The ownership of the Paltz Patent describing the Town of New Paltz, was held in common by a dozen patentee families, the Duzine, but soon individual ownerships developed. The Huguenots referred to the magnificent Hudson as the “Rhine of America.” The river was a prime mode of transportation as roads were few and poor.

The river front in Highland became known as New Paltz Landing, and was humming with activity as early as any place in the east end of the the Paltz Township. Many homes were built along the river and the 1835 census listed about 200 people living at the landing. In the 1880’s the construction of the West Shore Railroad with its 100′ foot right of way took many of these houses.
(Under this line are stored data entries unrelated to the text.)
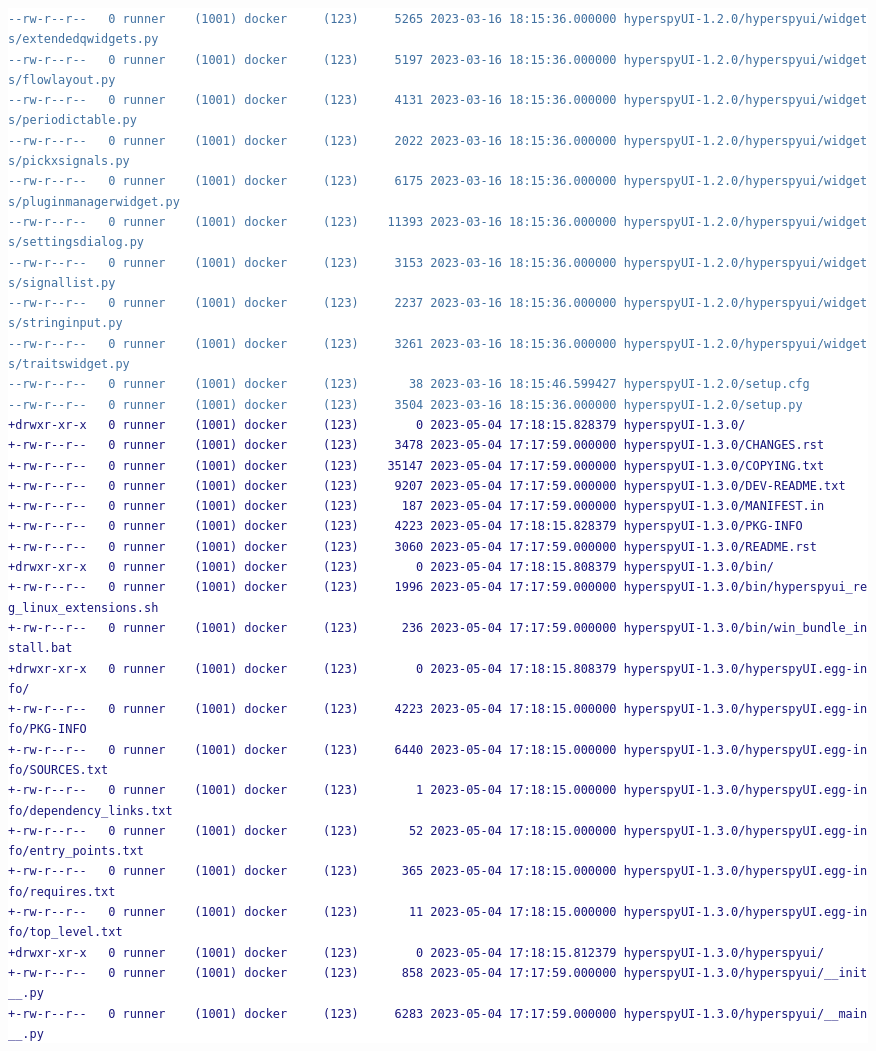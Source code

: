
 ```diff
--rw-r--r--   0 runner    (1001) docker     (123)     5265 2023-03-16 18:15:36.000000 hyperspyUI-1.2.0/hyperspyui/widgets/extendedqwidgets.py
--rw-r--r--   0 runner    (1001) docker     (123)     5197 2023-03-16 18:15:36.000000 hyperspyUI-1.2.0/hyperspyui/widgets/flowlayout.py
--rw-r--r--   0 runner    (1001) docker     (123)     4131 2023-03-16 18:15:36.000000 hyperspyUI-1.2.0/hyperspyui/widgets/periodictable.py
--rw-r--r--   0 runner    (1001) docker     (123)     2022 2023-03-16 18:15:36.000000 hyperspyUI-1.2.0/hyperspyui/widgets/pickxsignals.py
--rw-r--r--   0 runner    (1001) docker     (123)     6175 2023-03-16 18:15:36.000000 hyperspyUI-1.2.0/hyperspyui/widgets/pluginmanagerwidget.py
--rw-r--r--   0 runner    (1001) docker     (123)    11393 2023-03-16 18:15:36.000000 hyperspyUI-1.2.0/hyperspyui/widgets/settingsdialog.py
--rw-r--r--   0 runner    (1001) docker     (123)     3153 2023-03-16 18:15:36.000000 hyperspyUI-1.2.0/hyperspyui/widgets/signallist.py
--rw-r--r--   0 runner    (1001) docker     (123)     2237 2023-03-16 18:15:36.000000 hyperspyUI-1.2.0/hyperspyui/widgets/stringinput.py
--rw-r--r--   0 runner    (1001) docker     (123)     3261 2023-03-16 18:15:36.000000 hyperspyUI-1.2.0/hyperspyui/widgets/traitswidget.py
--rw-r--r--   0 runner    (1001) docker     (123)       38 2023-03-16 18:15:46.599427 hyperspyUI-1.2.0/setup.cfg
--rw-r--r--   0 runner    (1001) docker     (123)     3504 2023-03-16 18:15:36.000000 hyperspyUI-1.2.0/setup.py
+drwxr-xr-x   0 runner    (1001) docker     (123)        0 2023-05-04 17:18:15.828379 hyperspyUI-1.3.0/
+-rw-r--r--   0 runner    (1001) docker     (123)     3478 2023-05-04 17:17:59.000000 hyperspyUI-1.3.0/CHANGES.rst
+-rw-r--r--   0 runner    (1001) docker     (123)    35147 2023-05-04 17:17:59.000000 hyperspyUI-1.3.0/COPYING.txt
+-rw-r--r--   0 runner    (1001) docker     (123)     9207 2023-05-04 17:17:59.000000 hyperspyUI-1.3.0/DEV-README.txt
+-rw-r--r--   0 runner    (1001) docker     (123)      187 2023-05-04 17:17:59.000000 hyperspyUI-1.3.0/MANIFEST.in
+-rw-r--r--   0 runner    (1001) docker     (123)     4223 2023-05-04 17:18:15.828379 hyperspyUI-1.3.0/PKG-INFO
+-rw-r--r--   0 runner    (1001) docker     (123)     3060 2023-05-04 17:17:59.000000 hyperspyUI-1.3.0/README.rst
+drwxr-xr-x   0 runner    (1001) docker     (123)        0 2023-05-04 17:18:15.808379 hyperspyUI-1.3.0/bin/
+-rw-r--r--   0 runner    (1001) docker     (123)     1996 2023-05-04 17:17:59.000000 hyperspyUI-1.3.0/bin/hyperspyui_reg_linux_extensions.sh
+-rw-r--r--   0 runner    (1001) docker     (123)      236 2023-05-04 17:17:59.000000 hyperspyUI-1.3.0/bin/win_bundle_install.bat
+drwxr-xr-x   0 runner    (1001) docker     (123)        0 2023-05-04 17:18:15.808379 hyperspyUI-1.3.0/hyperspyUI.egg-info/
+-rw-r--r--   0 runner    (1001) docker     (123)     4223 2023-05-04 17:18:15.000000 hyperspyUI-1.3.0/hyperspyUI.egg-info/PKG-INFO
+-rw-r--r--   0 runner    (1001) docker     (123)     6440 2023-05-04 17:18:15.000000 hyperspyUI-1.3.0/hyperspyUI.egg-info/SOURCES.txt
+-rw-r--r--   0 runner    (1001) docker     (123)        1 2023-05-04 17:18:15.000000 hyperspyUI-1.3.0/hyperspyUI.egg-info/dependency_links.txt
+-rw-r--r--   0 runner    (1001) docker     (123)       52 2023-05-04 17:18:15.000000 hyperspyUI-1.3.0/hyperspyUI.egg-info/entry_points.txt
+-rw-r--r--   0 runner    (1001) docker     (123)      365 2023-05-04 17:18:15.000000 hyperspyUI-1.3.0/hyperspyUI.egg-info/requires.txt
+-rw-r--r--   0 runner    (1001) docker     (123)       11 2023-05-04 17:18:15.000000 hyperspyUI-1.3.0/hyperspyUI.egg-info/top_level.txt
+drwxr-xr-x   0 runner    (1001) docker     (123)        0 2023-05-04 17:18:15.812379 hyperspyUI-1.3.0/hyperspyui/
+-rw-r--r--   0 runner    (1001) docker     (123)      858 2023-05-04 17:17:59.000000 hyperspyUI-1.3.0/hyperspyui/__init__.py
+-rw-r--r--   0 runner    (1001) docker     (123)     6283 2023-05-04 17:17:59.000000 hyperspyUI-1.3.0/hyperspyui/__main__.py
```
In October of 1777, a British Navy ship fired upon the New Paltz Landing. Two cannonballs were recovered in the area now occupied by the oil tanks mentioned earlier. The cannonballs, fired by British Navel Officer Vaughn, are in the Town of Lloyd Historical collection. The late historian Warren Sherwood’s poem, The Mountain, describes the inhabitants of the Landing hiding at the Rock House, a natural cavern formed by rock falling from the cliffs on Illinois Mountain:


…And old Henry Perkins

Along in his eighties

Still clearly remembered

The time that his mother

Took all of her children

Her Bible and silver

And walked through the Gap

With the Perkinsville women

To hide in the Rock House

Until Vaughn had retreated…


There was so much economic activity at the landing that by 1793, an Elting descendent from the New Paltz hamlet, Noah, was running a ferry across the Hudson to Poughkeepsie. Near the water plant in Lloyd is a NYS historic marker describing his work. Elting’s business interests were so extensive that people began calling the area Noah Elting’s Landing.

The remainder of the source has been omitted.